I decided to have something generic, a list of obfuscation passes with a transform method, that would allow me to call them as a pipeline of protections. Although simple, I created an interface with that method to implement:

public interface ObfuscatorTransformer {
    void transform(MethodNode node);      
}

The idea is simple: a manager maintains a list of ObfuscatorTransformer objects and applies each transformer's transform method sequentially to every method, with each transformer modifying the MethodNode in turn. A more complete model would maintain analysis metadata, support transformations at the ClassNode level, and provide additional context that transformers could leverage during their passes.

Next, I wrote a class that implemented the previous interface for the opaque predicate transformation. This class accepted the name of the method and the method descriptor as parameters in the constructor:

public MethodObfuscator(String method_name, String method_descriptor) {
    this.method_name = method_name;
    this.method_descriptor = method_descriptor;
}

The obfuscation uses these values to look for the method to protect; any other method is just skipped in the transform method:

public void transform(MethodNode node) {

    if (!node.name.equals(method_name) || !node.desc.equals(method_descriptor)) {
        log.debug("Method {} with descriptor {}, doesn't match", node.name, node.desc);
        return;
    }

Back then, my approach was to look for the invoke instruction that calls the method recursively, and then look for the LabelNode that represents the block by searching backward. With experience, my approach today would be quite different, for example, generating a control-flow graph (CFG), looking for the block where to add the opaque predicate, and finally manipulating the CFG to create the fake block and adding the obfuscated condition before the if instruction.

InsnList insns = node.instructions;
ListIterator<AbstractInsnNode> it = insns.iterator();

while (it.hasNext()) {
    AbstractInsnNode ins = it.next();

    if (!(ins instanceof MethodInsnNode))
        continue;

    MethodInsnNode invoke = (MethodInsnNode) ins;

    if (!invoke.desc.equals(method_descriptor))
        continue;

    boolean found_label = false;
    AbstractInsnNode ln = null;

    while (it.hasPrevious()) {
        ln = it.previous();
        if (ln instanceof LabelNode) {
            found_label = true;
            break;
        }
    }

    if (!found_label)
        return;

    FrameNode stack_frame = (FrameNode) ln.getNext().getNext();

    insns.insert(stack_frame, generate_opaque_predicate((LabelNode) ln, node, stack_frame));

    break;
}

Once we have found the invoke instruction to protect, we look for the beginning of the basic block that contains it. With that information, and the FrameNode which contains all the information about the memory layout in that part of the method (number of locals, number of stack slots, etc.), we then generate the opaque predicate and add the basic block as one of the landing blocks from the not so conditional code.

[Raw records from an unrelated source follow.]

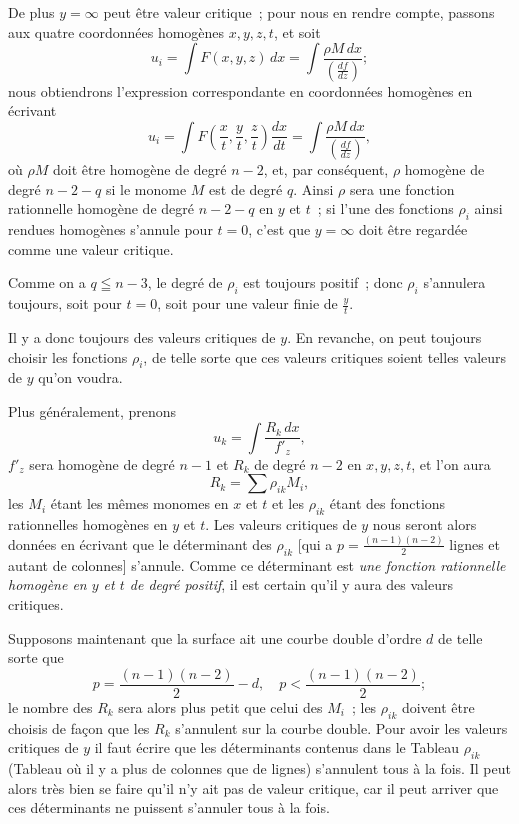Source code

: \documentclass{article}
\begin{document}
De plus $y = \infty$ peut être valeur critique~; pour nous en rendre compte, passons aux quatre coordonnées homogènes $x, y, z, t$, et soit
\[
u_{i} = \int F(x, y, z) \,dx = \int \frac{\rho M \,dx}{\left(\frac{df}{dz}\right)};
\]
nous obtiendrons l'expression correspondante en coordonnées homogènes en écrivant
\[
u_{i} = \int F\left(\frac{x}{t}, \frac{y}{t}, \frac{z}{t}\right) \frac{dx}{dt} = \int \frac{\rho M \,dx}{\left(\frac{df}{dz}\right)},
\]
où $\rho M$ doit être homogène de degré $n - 2$, et, par conséquent, $\rho$ homogène de degré $n - 2 - q$ si le monome $M$ est de degré $q$. Ainsi $\rho$ sera une fonction rationnelle homogène de degré $n - 2 - q$ en $y$ et $t$~; si l'une des fonctions $\rho_{i}$ ainsi rendues homogènes s'annule pour $t = 0$, c'est que $y = \infty$ doit être regardée comme une valeur critique.

Comme on a $q \leqq n - 3$, le degré de $\rho_{i}$ est toujours positif~; donc $\rho_{i}$ s'annulera toujours, soit pour $t = 0$, soit pour une valeur finie de $\frac{y}{t}$.

Il y a donc toujours des valeurs critiques de $y$. En revanche, on peut toujours choisir les fonctions $\rho_{i}$, de telle sorte que ces valeurs critiques soient telles valeurs de $y$ qu'on voudra.

Plus généralement, prenons
\[
u_{k} = \int \frac{R_{k} \,dx}{f'_{z}},
\]
$f'_{z}$ sera homogène de degré $n - 1$ et $R_{k}$ de degré $n - 2$ en $x, y, z, t$, et l'on aura
\[
R_{k} = \sum \rho_{ik} M_{i},
\]
les $M_{i}$ étant les mêmes monomes en $x$ et $t$ et les $\rho_{ik}$ étant des fonctions rationnelles homogènes en $y$ et $t$. Les valeurs critiques de $y$ nous seront alors données en écrivant que le déterminant des $\rho_{ik}$ [qui a $p = \frac{(n - 1)(n - 2)}{2}$ lignes et autant de colonnes] s'annule. Comme ce déterminant est \emph{une fonction rationnelle homogène en $y$ et $t$ de degré positif}, il est certain qu'il y aura des valeurs critiques.

Supposons maintenant que la surface ait une courbe double d'ordre $d$ de telle sorte que
\[
p = \frac{(n - 1)(n - 2)}{2} - d, \quad p < \frac{(n - 1)(n - 2)}{2};
\]
le nombre des $R_{k}$ sera alors plus petit que celui des $M_{i}$~; les $\rho_{ik}$ doivent être choisis de façon que les $R_{k}$ s'annulent sur la courbe double. Pour avoir les valeurs critiques de $y$ il faut écrire que les déterminants contenus dans le Tableau $\rho_{ik}$ (Tableau où il y a plus de colonnes que de lignes) s'annulent tous à la fois. Il peut alors très bien se faire qu'il n'y ait pas de valeur critique, car il peut arriver que ces déterminants ne puissent s'annuler tous à la fois.
\end{document}
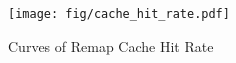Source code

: \begin{figure}[t]
  \centering
  \texttt{[image: fig/cache\_hit\_rate.pdf]}
  \caption{Curves of Remap Cache Hit Rate}
  \label{fig:remap_cache_hit_rate}
\end{figure}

The next code calls a generate_opaque_predicate method that generates an InsnList with the opaque predicate expression. An InsnList is a doubly linked list from ASM that provides useful methods for retrieving instructions and inserting them in different locations; also, we can insert a whole InsnList somewhere in another list of instructions. The generator method simply generates a complex expression, and transforms the expression into a list of instructions that generate ASM objects for producing the correct bytecode.

Generating the conditional code is simple: we just need to create a new LabelNode and then add it wherever we want it to be present in the bytecode. We don't need to add it once the label is created; we can create the label and add it afterward. That allows us to create the if construction by providing the label as the place to jump to in case the condition is met.

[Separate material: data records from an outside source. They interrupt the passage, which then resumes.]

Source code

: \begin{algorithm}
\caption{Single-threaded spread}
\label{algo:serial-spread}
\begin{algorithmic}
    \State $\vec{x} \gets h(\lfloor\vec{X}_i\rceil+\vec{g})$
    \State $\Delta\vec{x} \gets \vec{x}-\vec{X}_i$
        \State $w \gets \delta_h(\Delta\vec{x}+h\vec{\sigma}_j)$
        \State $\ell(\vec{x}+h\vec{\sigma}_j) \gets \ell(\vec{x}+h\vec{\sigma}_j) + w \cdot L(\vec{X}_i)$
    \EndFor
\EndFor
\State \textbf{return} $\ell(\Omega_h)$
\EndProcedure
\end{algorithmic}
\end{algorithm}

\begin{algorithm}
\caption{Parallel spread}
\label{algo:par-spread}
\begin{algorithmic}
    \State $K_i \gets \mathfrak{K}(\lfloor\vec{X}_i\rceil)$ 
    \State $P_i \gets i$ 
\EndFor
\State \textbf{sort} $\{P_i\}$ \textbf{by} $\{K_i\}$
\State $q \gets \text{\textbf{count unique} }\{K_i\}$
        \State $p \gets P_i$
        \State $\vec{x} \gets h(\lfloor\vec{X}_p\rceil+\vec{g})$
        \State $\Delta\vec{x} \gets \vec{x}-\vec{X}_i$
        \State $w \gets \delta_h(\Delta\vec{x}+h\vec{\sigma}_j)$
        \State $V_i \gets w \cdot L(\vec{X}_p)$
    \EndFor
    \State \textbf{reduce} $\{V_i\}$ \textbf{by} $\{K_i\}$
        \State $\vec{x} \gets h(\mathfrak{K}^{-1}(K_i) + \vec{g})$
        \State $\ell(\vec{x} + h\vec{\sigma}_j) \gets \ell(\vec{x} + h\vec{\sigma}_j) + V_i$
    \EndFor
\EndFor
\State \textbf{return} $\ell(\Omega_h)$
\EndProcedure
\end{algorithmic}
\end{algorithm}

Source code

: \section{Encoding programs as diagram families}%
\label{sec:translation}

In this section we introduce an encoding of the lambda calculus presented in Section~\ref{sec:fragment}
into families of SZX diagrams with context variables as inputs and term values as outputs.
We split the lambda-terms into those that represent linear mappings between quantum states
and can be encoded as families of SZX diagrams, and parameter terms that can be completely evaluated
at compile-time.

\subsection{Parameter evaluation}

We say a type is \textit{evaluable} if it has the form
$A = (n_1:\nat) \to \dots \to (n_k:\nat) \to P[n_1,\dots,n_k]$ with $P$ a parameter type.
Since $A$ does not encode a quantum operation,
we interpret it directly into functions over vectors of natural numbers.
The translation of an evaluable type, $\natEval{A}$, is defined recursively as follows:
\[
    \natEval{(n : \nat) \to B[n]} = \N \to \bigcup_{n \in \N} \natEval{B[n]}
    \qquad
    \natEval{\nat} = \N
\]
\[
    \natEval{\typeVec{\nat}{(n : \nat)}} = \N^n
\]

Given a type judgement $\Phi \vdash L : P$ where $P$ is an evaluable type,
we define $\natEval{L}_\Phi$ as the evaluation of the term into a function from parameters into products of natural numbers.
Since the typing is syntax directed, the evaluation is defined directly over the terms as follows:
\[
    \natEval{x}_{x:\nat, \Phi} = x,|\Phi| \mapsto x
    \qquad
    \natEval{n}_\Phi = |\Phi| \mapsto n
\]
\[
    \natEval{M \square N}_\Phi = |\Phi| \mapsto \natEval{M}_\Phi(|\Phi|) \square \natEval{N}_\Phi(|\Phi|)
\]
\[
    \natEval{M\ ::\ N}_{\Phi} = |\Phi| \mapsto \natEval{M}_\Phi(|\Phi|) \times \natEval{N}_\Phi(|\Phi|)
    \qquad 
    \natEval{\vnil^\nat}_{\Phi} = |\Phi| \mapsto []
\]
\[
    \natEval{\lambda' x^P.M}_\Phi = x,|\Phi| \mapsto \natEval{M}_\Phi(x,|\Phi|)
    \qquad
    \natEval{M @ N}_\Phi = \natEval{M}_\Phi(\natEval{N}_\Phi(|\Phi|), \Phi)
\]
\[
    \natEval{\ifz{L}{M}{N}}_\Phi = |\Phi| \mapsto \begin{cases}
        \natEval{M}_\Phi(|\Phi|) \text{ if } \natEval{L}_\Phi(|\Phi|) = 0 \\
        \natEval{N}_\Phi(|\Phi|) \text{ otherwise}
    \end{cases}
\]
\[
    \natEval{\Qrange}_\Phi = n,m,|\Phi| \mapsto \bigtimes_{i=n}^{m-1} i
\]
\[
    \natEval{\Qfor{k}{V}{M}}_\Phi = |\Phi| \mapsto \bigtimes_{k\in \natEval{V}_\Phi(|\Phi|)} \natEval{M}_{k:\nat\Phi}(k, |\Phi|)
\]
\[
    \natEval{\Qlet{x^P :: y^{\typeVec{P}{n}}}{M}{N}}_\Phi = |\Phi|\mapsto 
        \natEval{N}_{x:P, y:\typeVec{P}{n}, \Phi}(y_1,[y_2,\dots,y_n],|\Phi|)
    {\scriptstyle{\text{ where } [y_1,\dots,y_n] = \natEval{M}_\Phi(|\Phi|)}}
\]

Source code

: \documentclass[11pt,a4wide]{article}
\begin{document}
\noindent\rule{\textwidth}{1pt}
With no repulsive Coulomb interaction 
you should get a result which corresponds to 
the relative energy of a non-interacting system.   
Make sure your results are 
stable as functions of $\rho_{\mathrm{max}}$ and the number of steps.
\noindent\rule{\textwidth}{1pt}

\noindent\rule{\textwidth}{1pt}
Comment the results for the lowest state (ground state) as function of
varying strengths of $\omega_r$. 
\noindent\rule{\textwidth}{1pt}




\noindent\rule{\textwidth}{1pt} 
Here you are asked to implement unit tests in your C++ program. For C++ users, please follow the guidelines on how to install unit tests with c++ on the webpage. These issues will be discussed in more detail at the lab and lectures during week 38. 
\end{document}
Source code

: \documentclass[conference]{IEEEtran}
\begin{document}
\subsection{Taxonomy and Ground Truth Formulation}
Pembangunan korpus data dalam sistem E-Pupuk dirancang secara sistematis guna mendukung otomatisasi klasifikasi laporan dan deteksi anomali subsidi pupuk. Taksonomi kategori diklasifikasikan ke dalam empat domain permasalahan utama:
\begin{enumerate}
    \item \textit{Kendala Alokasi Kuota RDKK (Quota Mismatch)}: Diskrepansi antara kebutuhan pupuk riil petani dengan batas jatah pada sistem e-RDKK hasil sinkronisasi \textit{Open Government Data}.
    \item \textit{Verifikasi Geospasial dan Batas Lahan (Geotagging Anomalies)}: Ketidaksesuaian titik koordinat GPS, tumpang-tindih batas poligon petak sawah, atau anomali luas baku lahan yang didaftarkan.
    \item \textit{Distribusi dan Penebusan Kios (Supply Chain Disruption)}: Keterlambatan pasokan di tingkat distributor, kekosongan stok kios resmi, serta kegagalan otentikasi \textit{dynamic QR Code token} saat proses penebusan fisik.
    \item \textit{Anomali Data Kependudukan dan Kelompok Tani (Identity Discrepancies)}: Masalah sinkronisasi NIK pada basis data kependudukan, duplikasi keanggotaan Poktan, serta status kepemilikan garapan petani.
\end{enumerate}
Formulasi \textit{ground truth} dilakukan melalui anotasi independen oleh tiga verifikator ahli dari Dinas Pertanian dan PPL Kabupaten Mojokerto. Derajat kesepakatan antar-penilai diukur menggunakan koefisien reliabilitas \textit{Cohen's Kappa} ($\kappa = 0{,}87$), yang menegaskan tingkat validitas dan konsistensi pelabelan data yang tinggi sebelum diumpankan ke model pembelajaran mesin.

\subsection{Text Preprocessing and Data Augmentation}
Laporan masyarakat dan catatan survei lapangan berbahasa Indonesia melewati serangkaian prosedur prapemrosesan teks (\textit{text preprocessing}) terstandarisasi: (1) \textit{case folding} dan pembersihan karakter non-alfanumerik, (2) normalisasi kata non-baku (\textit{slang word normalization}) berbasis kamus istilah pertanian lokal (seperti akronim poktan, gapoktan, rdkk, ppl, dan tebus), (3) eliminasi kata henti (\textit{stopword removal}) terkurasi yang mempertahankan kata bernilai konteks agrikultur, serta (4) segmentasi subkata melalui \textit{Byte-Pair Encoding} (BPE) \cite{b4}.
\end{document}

private InsnList generate_opaque_predicate(LabelNode ln, MethodNode mn, FrameNode fn) {
    InsnList opaque_predicate = new InsnList();     

    LabelNode recursive_call_label = new LabelNode();
    /// variables used in the opaque predicate
    LocalVariableNode n1 = new LocalVariableNode("n1", "I", "I", ln, recursive_call_label, mn.maxLocals);
    LocalVariableNode n2 = new LocalVariableNode("n2", "I", "I", ln, recursive_call_label, mn.maxLocals+1);
    LocalVariableNode n3 = new LocalVariableNode("n3", "I", "I", ln, recursive_call_label, mn.maxLocals+2);
    LocalVariableNode n4 = new LocalVariableNode("n4", "I", "I", ln, recursive_call_label, mn.maxLocals+3);

    /// generate an opaque predicate, this expression can be
    /// more complex in order to make reverse engineering more difficult
    opaque_predicate.insert(generate_internal_opaque_predicate(mn, n1, n2, n3, n4));

    log.debug("Introducing a fake conditional jump to factorial code");
    /// after inserting the obfuscated code, insert the jump code
    opaque_predicate.add(new JumpInsnNode(Opcodes.IFNE, recursive_call_label));

    /// create a few instructions in the block that will never run
    /// this part could be improved to make it look more legit.
    log.debug("Including instructions that are never executed");
    opaque_predicate.add(new VarInsnNode(Opcodes.ILOAD, n3.index));
    opaque_predicate.add(new VarInsnNode(Opcodes.ILOAD, n4.index));
    opaque_predicate.add(new InsnNode(Opcodes.IMUL));
    opaque_predicate.add(new VarInsnNode(Opcodes.ISTORE, 1));
    opaque_predicate.add(new VarInsnNode(Opcodes.ILOAD, 1));
    opaque_predicate.add(new InsnNode(Opcodes.IRETURN));

    log.debug("Introducing final label and stack frame");
    /// now the call to the function
    opaque_predicate.add(recursive_call_label);
    /// Although I tried using the flag F_SAME to generate the same stack
    /// frame as the previous one (".stack same" in Java bytecode), the frame
    /// is not properly created. The next instruction adds a new frame with
    /// the same information as the previous one.
    opaque_predicate.add(
            new FrameNode(Opcodes.F_NEW, fn.local.size(), fn.local.toArray(), fn.stack.size(), fn.stack.toArray()));

    return opaque_predicate;
}

The opaque predicate uses four local variables; we need to create them, and they can be used throughout the whole method. The values for the locals are generated from the current maximum number of locals, so we make sure no other part of the code has stored any value there. The local values are all 32-bit size, so for each int value we have one local variable slot, and if we had a long value, we would need to use two local variable slots.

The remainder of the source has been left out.